The use of the term "efficient" implies a cost/benefit trade-off. The maximal amount of information transmitted at the minimum "cost". To be able to achieve this, the speaker must estimate the ease with which the listener can understand her: "speaking for listening" [4]. Different estimates lead to different speaking styles. Ranging from over-articulated word lists to mumbled courtesies.
One aspect of efficiency, the effect of (semantic) predictability on duration and intelligibility, has been the target of previous research [2,3,4,5,6,8,9,17]. In the context of the current paper, the results of these studies can be summarized as indicating that on the one hand, listeners tend to identify utterances better the more predictable they are. On the other hand, speakers seem to compensate for this by better pronouncing unpredictable words.
The actual "level of efficiency" is less important than which factors are used to determine the optimal level of "articulatory faithfulness" and how speakers "manipulate" the speech sound to achieve optimal intelligibility [1,11]. Note that a full investigation of these questions constitutes a major research effort.
In this paper we will start with a demonstration of principle. First, we will develop a quantitative basis for determining the level of efficiency. Then we will present results of an evaluation of the extent to which syllable and word frequencies affect the acoustic realization of consonants and vowels, and the intelligibility of consonants. Finally, we will discuss these results.


Measures of information content are derived from Bayes' equation:
(1) Prob(eI,ci) = Prob(ci|ei) · Prob(ei) = Prob(ei|ci) · Prob(ci)
In which ei is a certain speech element, say a word or a phoneme, in a certain context ci. Prob(x) is the probability of encountering x. Prob(x|y) is the conditional probability of encountering x if y is present and Prob(x,y) is the probability of encountering both x and y together. Using equation 1, we can rewrite the probability of encountering ei as the product of the probability of finding ei in a certain context, ci, and the probability of finding this context:
(2) Prob(ei) = Prob(ei|ci) · Prob(ci) / Prob(ci|ei)
Prob(ei|ci) is the probability measured in missing word or cloze tests, i.e., the probability of observing a word in a specific context. The information associated with the presence of a certain entity x is: I(x) = -log2(Prob(x)) (in bits). Using this we obtain equation 3:
(3) I(ei) = I(ei|ci) + I(ci) - I(ci|ei)
Averaging equation 3 over all possible elements, ei, and contexts, ci in a language, we obtain the conventional average information content:
(4) H(e) = H(e|c) + H(c) - H(c|e) = H(e|c) + T(e,c)
In which

summed over all possible xi, is the average information of x. H(e|c) is the logarithm of the perplexity of the language and T(e,c) = H(e)+H(c)-H(e,c) is called the Mutual Information. Equation 4 describes a way to divide the average information, H(e), needed to identify an element e (e.g., a word) into a part carried by the element itself, i.e., H(e|c), and a part carried by the context, i.e., T(e,c).
For example, to identify a word, not all information has to be present in the word itself, part of it can be extracted from the context. An extreme example is the sentence "A stitch in time saves nine". The last word "nine" can be very reliably predicted from the preceding words [9]. The word itself is hardly informative, I(nine|A...saves_) ~ 0.
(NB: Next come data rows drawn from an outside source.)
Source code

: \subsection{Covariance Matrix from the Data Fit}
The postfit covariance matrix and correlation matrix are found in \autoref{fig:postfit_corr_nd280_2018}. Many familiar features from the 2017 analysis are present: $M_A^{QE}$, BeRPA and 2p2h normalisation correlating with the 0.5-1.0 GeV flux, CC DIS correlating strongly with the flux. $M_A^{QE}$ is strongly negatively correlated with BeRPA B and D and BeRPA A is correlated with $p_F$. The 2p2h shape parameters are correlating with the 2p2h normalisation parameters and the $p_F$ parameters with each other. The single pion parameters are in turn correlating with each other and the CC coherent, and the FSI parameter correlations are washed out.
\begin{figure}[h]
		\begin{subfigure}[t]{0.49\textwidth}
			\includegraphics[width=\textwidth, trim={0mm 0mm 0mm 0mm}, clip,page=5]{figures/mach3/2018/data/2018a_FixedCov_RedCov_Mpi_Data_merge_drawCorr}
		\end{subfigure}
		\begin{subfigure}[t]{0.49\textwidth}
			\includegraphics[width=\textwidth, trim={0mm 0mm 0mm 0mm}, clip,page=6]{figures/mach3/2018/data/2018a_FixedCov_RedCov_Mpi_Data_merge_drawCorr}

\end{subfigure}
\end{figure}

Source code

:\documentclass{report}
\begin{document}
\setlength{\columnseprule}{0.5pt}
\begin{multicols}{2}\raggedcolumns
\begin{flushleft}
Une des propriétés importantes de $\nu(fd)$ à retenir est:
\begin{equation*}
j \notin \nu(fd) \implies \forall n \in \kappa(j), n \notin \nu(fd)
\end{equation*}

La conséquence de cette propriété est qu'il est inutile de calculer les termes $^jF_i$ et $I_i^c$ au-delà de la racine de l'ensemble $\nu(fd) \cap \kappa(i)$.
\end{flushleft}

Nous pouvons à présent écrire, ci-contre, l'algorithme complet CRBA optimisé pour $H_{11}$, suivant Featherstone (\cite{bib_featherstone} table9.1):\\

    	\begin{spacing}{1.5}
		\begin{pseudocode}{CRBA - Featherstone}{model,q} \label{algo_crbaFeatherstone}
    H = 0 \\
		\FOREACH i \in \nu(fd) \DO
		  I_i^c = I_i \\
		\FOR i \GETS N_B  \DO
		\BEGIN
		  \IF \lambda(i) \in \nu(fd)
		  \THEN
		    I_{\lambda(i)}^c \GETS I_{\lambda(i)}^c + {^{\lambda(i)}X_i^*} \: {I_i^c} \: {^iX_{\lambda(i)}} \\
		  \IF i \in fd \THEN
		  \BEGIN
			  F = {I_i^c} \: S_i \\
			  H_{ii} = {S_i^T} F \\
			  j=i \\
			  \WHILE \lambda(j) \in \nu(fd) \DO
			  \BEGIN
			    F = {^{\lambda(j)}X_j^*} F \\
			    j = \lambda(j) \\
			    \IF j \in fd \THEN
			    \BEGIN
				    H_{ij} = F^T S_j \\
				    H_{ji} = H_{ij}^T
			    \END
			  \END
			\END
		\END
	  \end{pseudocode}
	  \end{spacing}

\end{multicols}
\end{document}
Table 1: Dutch consonants used in this paper and the number of matched Read/Spontaneous VCV pairs (ignoring voicing differences). 308 pairs were from syllables carrying lexical syllable stress, 483 from unstressed syllables.

Speech communication is efficient if the speech signal contains enough information to be identified, and not more. This means that, after accounting for acoustic disturbances and speaking style, each element should contain an amount of information essentially proportional to I(ei|ci). For content words this has been qualitatively found [2,3,4,5,6,7,9]. Therefore, the application of equation 3 on the pronunciation and intelligibility of words in utterances seems feasible. However, it is unlikely that speakers and listeners process smaller entities, like phonemes in syllables, in the same way as words in an utterance. If we ignore the effects of context, the amount of information needed to identify an element is just the logarithm of the frequency of occurrence (I(ei) in equation 3). There is evidence that this is an important factor at the level of syllables [17] and we will use this measure in the present study.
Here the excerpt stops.